Essa mudança na legislação é importantíssima para a inclusão e promoção da igualdade de oportunidades para os indivíduos com surdez unilateral, que muitas vezes enfrentam desafios e obstáculos devido a sua condição. A partir da promulgação da Lei 14.768/2023, essas pessoas passam a ter o respaldo legal necessário para exigir seus direitos e garantir sua inclusão em diversos âmbitos da sociedade.
O papel do senador Paulo Paim como relator do projeto também foi essencial para o avanço dessa pauta no Congresso, demonstrando o compromisso e a luta constante pela igualdade e inclusão das pessoas com deficiência.

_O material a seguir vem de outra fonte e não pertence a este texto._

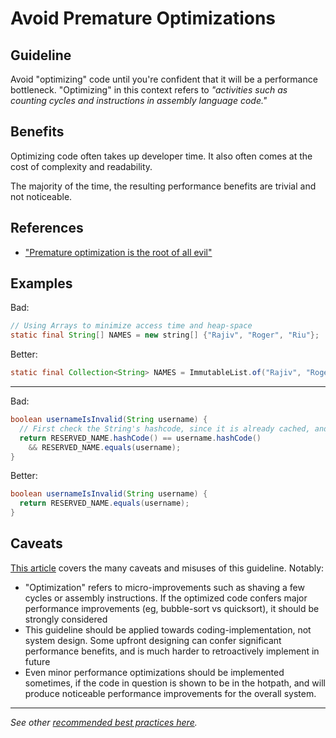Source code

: Avoid Premature Optimizations
=============================

Guideline
---------
Avoid "optimizing" code until you're confident that it will be a performance bottleneck. "Optimizing" in this context refers to *"activities such as counting cycles and instructions in assembly language code."*

Benefits
---------
Optimizing code often takes up developer time. It also often comes at the cost of complexity and readability. 

The majority of the time, the resulting performance benefits are trivial and not noticeable.

References
---------
- ["Premature optimization is the root of all evil"](https://en.wikipedia.org/wiki/Program_optimization#When_to_optimize)
  
Examples
---------
Bad:
```java
// Using Arrays to minimize access time and heap-space 
static final String[] NAMES = new string[] {"Rajiv", "Roger", "Riu"}; 
```

Better:
```java
static final Collection<String> NAMES = ImmutableList.of("Rajiv", "Roger", "Riu");
```

----------

Bad:
```java 
boolean usernameIsInvalid(String username) {
  // First check the String's hashcode, since it is already cached, and can be compared in constant time
  return RESERVED_NAME.hashCode() == username.hashCode()
    && RESERVED_NAME.equals(username);
} 
```

Better:
```java 
boolean usernameIsInvalid(String username) {
  return RESERVED_NAME.equals(username);
} 
```

Caveats
---------
[This article](https://ubiquity.acm.org/article.cfm?id=1513451) covers the many caveats and misuses of this guideline. Notably:
- "Optimization" refers to micro-improvements such as shaving a few cycles or assembly instructions. If the optimized code confers major performance improvements (eg, bubble-sort vs quicksort), it should be strongly considered
- This guideline should be applied towards coding-implementation, not system design. Some upfront designing can confer significant performance benefits, and is much harder to retroactively implement in future 
- Even minor performance optimizations should be implemented sometimes, if the code in question is shown to be in the hotpath, and will produce noticeable performance improvements for the overall system.

----

*See other [recommended best practices here](https://github.com/RvPr/Awesome-Best-Practices/blob/master/README.md).*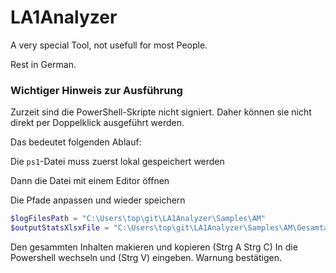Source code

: # LA1Analyzer

A very special Tool, not usefull for most People.

Rest in German.

### Wichtiger Hinweis zur Ausführung

Zurzeit sind die PowerShell-Skripte nicht signiert. Daher können sie nicht direkt per Doppelklick ausgeführt werden.

Das bedeutet folgenden Ablauf:

Die `ps1`-Datei muss zuerst lokal gespeichert werden

Dann die Datei mit einem Editor öffnen

Die Pfade anpassen und wieder speichern

```powershell
$logFilesPath = "C:\Users\top\git\LA1Analyzer\Samples\AM"
$outputStatsXlsxFile = "C:\Users\top\git\LA1Analyzer\Samples\AM\Gesamtauswertung_Statistik_Logfiles.xlsx"
```
Den gesammten Inhalten makieren und kopieren (Strg A Strg C)
In die Powershell wechseln und (Strg V) eingeben. Warnung bestätigen.

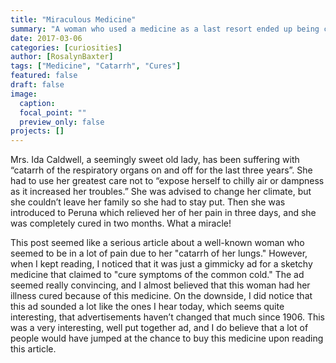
 ```yaml
---
title: "Miraculous Medicine"
summary: "A woman who used a medicine as a last resort ended up being cured of her 3 year long illness! Mrs. Ida Caldwell swears by this cure, would you try it?"
date: 2017-03-06
categories: [curiosities]
author: [RosalynBaxter]
tags: ["Medicine", "Catarrh", "Cures"]
featured: false
draft: false
image:
  caption:
  focal_point: ""
  preview_only: false
projects: []
---
```

Mrs. Ida Caldwell, a seemingly sweet old lady, has been suffering with “catarrh of the respiratory organs on and off for the last three years”. She had to use her greatest care not to “expose herself to chilly air or dampness as it increased her troubles.” She was advised to change her climate, but she couldn’t leave her family so she had to stay put. Then she was introduced to Peruna which relieved her of her pain in three days, and she was completely cured in two months. What a miracle!

This post seemed like a serious article about a well-known woman who seemed to be in a lot of pain due to her "catarrh of her lungs." However, when I kept reading, I noticed that it was just a gimmicky ad for a sketchy medicine that claimed to "cure symptoms of the common cold." The ad seemed really convincing, and I almost believed that this woman had her illness cured because of this medicine. On the downside, I did notice that this ad sounded a lot like the ones I hear today, which seems quite interesting, that advertisements haven’t changed that much since 1906. This was a very interesting, well put together ad, and I do believe that a lot of people would have jumped at the chance to buy this medicine upon reading this article.
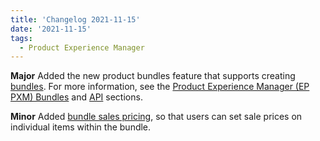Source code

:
 ```yaml
---
title: 'Changelog 2021-11-15'
date: '2021-11-15'
tags:
  - Product Experience Manager
---
```

**Major** Added the new product bundles feature that supports creating [bundles](/docs/api/pxm/products/products). For more information, see the [Product Experience Manager (EP PXM) Bundles](/docs/api/pxm/products/products#bundles) and [API](/docs/api/pxm/products/products) sections.

**Minor** Added [bundle sales pricing](/docs/api/pxm/products/products#sale-pricing), so that users can set sale prices on individual items within the bundle.
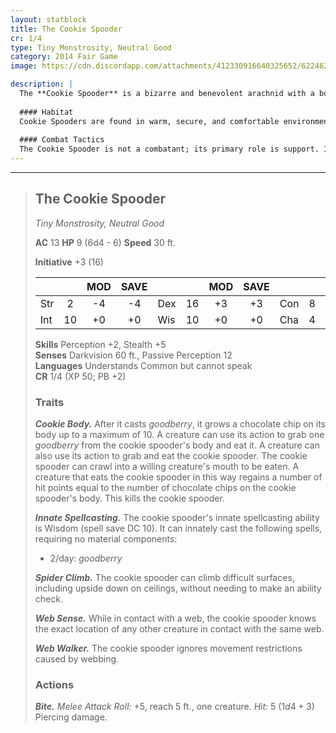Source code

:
 ```yaml
---
layout: statblock
title: The Cookie Spooder
cr: 1/4
type: Tiny Monstrosity, Neutral Good
category: 2014 Fair Game
image: https://cdn.discordapp.com/attachments/412330916640325652/622462533868978195/9df559bb4b8e0aec1c50754bb7a7cce5_original.png

description: |
  The **Cookie Spooder** is a bizarre and benevolent arachnid with a body composed of living, edible cookie dough. Its primary purpose is to be a selfless source of comfort and sustenance, magically growing chocolate chips on its body that function as *goodberries*. Despite its monstrous appearance, it is a kind-hearted creature willing to sacrifice its own life for the survival of its friends.
  
  #### Habitat
  Cookie Spooders are found in warm, secure, and comfortable environments, such as cozy homes, kitchens, or bakeries, where they can be near those who might need their unique healing abilities.
  
  #### Combat Tactics
  The Cookie Spooder is not a combatant; its primary role is support. It uses its daily castings of **Innate Spellcasting** (*goodberry*) to maximize the chocolate chips on its **Cookie Body** (up to 10), providing small bursts of healing to allies who can grab the chips as an action. Its final act of sacrifice is to allow a creature to eat it, instantly healing the creature based on the number of chips remaining on its body. It uses **Spider Climb** to remain out of the immediate fray.
---
```


___
> ## The Cookie Spooder
> *Tiny Monstrosity, Neutral Good*
> 
> **AC** 13 **HP** 9 (6d4 - 6) **Speed** 30 ft.
> 
> **Initiative** +3 (16)
>
> | | | MOD | SAVE | | | MOD | SAVE | | | MOD | SAVE |
> |:--|:-:|:----:|:----:|:--|:-:|:----:|:----:|:--|:-:|:----:|:----:|
> |Str| 2| -4 | -4 |Dex| 16| +3 | +3 |Con| 8| -1 | -1 |
> |Int| 10| +0 | +0 |Wis| 10| +0 | +0 |Cha| 4| -3 | -3 |
>
> **Skills** Perception +2, Stealth +5  
> **Senses** Darkvision 60 ft., Passive Perception 12  
> **Languages** Understands Common but cannot speak  
> **CR** 1/4 (XP 50; PB +2)
>
> ### Traits
>
> ***Cookie Body.*** After it casts *goodberry*, it grows a chocolate chip on its body up to a maximum of 10. A creature can use its action to grab one *goodberry* from the cookie spooder's body and eat it. A creature can also use its action to grab and eat the cookie spooder. The cookie spooder can crawl into a willing creature's mouth to be eaten. A creature that eats the cookie spooder in this way regains a number of hit points equal to the number of chocolate chips on the cookie spooder's body. This kills the cookie spooder.
>
> ***Innate Spellcasting.*** The cookie spooder's innate spellcasting ability is Wisdom (spell save DC 10). It can innately cast the following spells, requiring no material components:
> * 2/day: *goodberry*
>
> ***Spider Climb.*** The cookie spooder can climb difficult surfaces, including upside down on ceilings, without needing to make an ability check.
>
> ***Web Sense.*** While in contact with a web, the cookie spooder knows the exact location of any other creature in contact with the same web.
>
> ***Web Walker.*** The cookie spooder ignores movement restrictions caused by webbing.
>
> ### Actions
>
> ***Bite.*** *Melee Attack Roll:* +5, reach 5 ft., one creature. *Hit:* 5 ($1d4 + 3$) Piercing damage.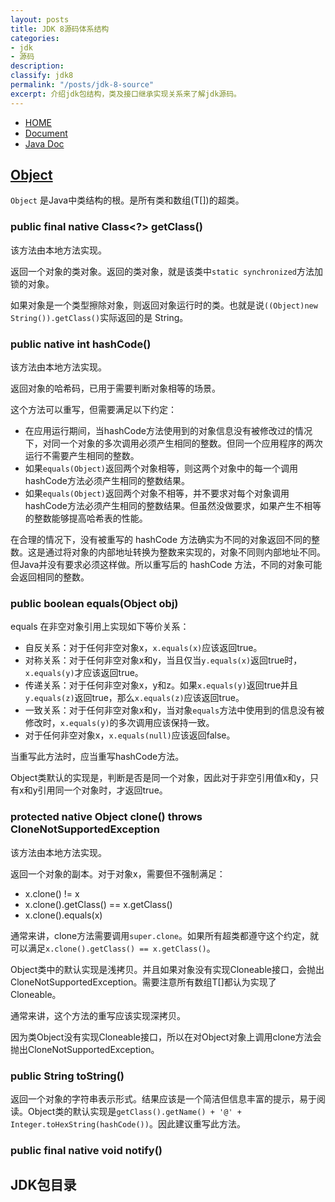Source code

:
 ```yaml
---
layout: posts
title: JDK 8源码体系结构
categories:
- jdk
- 源码
description: 
classify: jdk8
permalink: "/posts/jdk-8-source"
excerpt: 介绍jdk包结构，类及接口继承实现关系来了解jdk源码。
---
```

 
+ [HOME](https://docs.oracle.com/javase/8/)
+ [Document](https://docs.oracle.com/javase/8/docs/technotes/tools/windows/toc.html)
+ [Java Doc](https://docs.oracle.com/javase/8/docs/api/index.html)

## [Object](https://docs.oracle.com/javase/8/docs/api/java/lang/Object.html)

`Object` 是Java中类结构的根。是所有类和数组(T[])的超类。

### public final native Class<?> getClass()

该方法由本地方法实现。

返回一个对象的类对象。返回的类对象，就是该类中`static synchronized`方法加锁的对象。

如果对象是一个类型擦除对象，则返回对象运行时的类。也就是说`((Object)new String()).getClass()`实际返回的是 String。

### public native int hashCode()

该方法由本地方法实现。

返回对象的哈希码，已用于需要判断对象相等的场景。

这个方法可以重写，但需要满足以下约定：

+ 在应用运行期间，当hashCode方法使用到的对象信息没有被修改过的情况下，对同一个对象的多次调用必须产生相同的整数。但同一个应用程序的两次运行不需要产生相同的整数。
+ 如果`equals(Object)`返回两个对象相等，则这两个对象中的每一个调用hashCode方法必须产生相同的整数结果。
+ 如果`equals(Object)`返回两个对象不相等，并不要求对每个对象调用hashCode方法必须产生相同的整数结果。但虽然没做要求，如果产生不相等的整数能够提高哈希表的性能。

在合理的情况下，没有被重写的 hashCode 方法确实为不同的对象返回不同的整数。这是通过将对象的内部地址转换为整数来实现的，对象不同则内部地址不同。但Java并没有要求必须这样做。所以重写后的 hashCode 方法，不同的对象可能会返回相同的整数。

### public boolean equals(Object obj)

 equals 在非空对象引用上实现如下等价关系：

+ 自反关系：对于任何非空对象x，`x.equals(x)`应该返回true。
+ 对称关系：对于任何非空对象x和y，当且仅当`y.equals(x)`返回true时，`x.equals(y)`才应该返回true。
+ 传递关系：对于任何非空对象x，y和z。如果`x.equals(y)`返回true并且`y.equals(z)`返回true，那么`x.equals(z)`应该返回true。
+ 一致关系：对于任何非空对象x和y，当对象`equals`方法中使用到的信息没有被修改时，`x.equals(y)`的多次调用应该保持一致。
+ 对于任何非空对象x，`x.equals(null)`应该返回false。

当重写此方法时，应当重写hashCode方法。

Object类默认的实现是，判断是否是同一个对象，因此对于非空引用值x和y，只有x和y引用同一个对象时，才返回true。

### protected native Object clone() throws CloneNotSupportedException

该方法由本地方法实现。

返回一个对象的副本。对于对象x，需要但不强制满足：

+ x.clone() != x
+ x.clone().getClass() == x.getClass()
+ x.clone().equals(x)

通常来讲，clone方法需要调用`super.clone`。如果所有超类都遵守这个约定，就可以满足`x.clone().getClass() == x.getClass()`。

Object类中的默认实现是浅拷贝。并且如果对象没有实现Cloneable接口，会抛出CloneNotSupportedException。需要注意所有数组T[]都认为实现了Cloneable。

通常来讲，这个方法的重写应该实现深拷贝。

因为类Object没有实现Cloneable接口，所以在对Object对象上调用clone方法会抛出CloneNotSupportedException。

### public String toString()

返回一个对象的字符串表示形式。结果应该是一个简洁但信息丰富的提示，易于阅读。Object类的默认实现是`getClass().getName() + '@' + Integer.toHexString(hashCode())`。因此建议重写此方法。

### public final native void notify()

## JDK包目录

A atuação de parlamentares em prol dessas causas é fundamental para que as demandas das minorias sejam ouvidas e atendidas, contribuindo para a construção de uma sociedade mais justa e inclusiva.
Portanto, a promulgação da Lei 14.768/2023 representa um marco na luta pela inclusão das pessoas com surdez unilateral, garantindo que elas tenham seus direitos assegurados e sejam reconhecidas como parte fundamental da sociedade. Esta conquista é fruto de um trabalho conjunto que envolveu esforços tanto no âmbito legislativo quanto na mobilização da sociedade civil em prol dessa causa.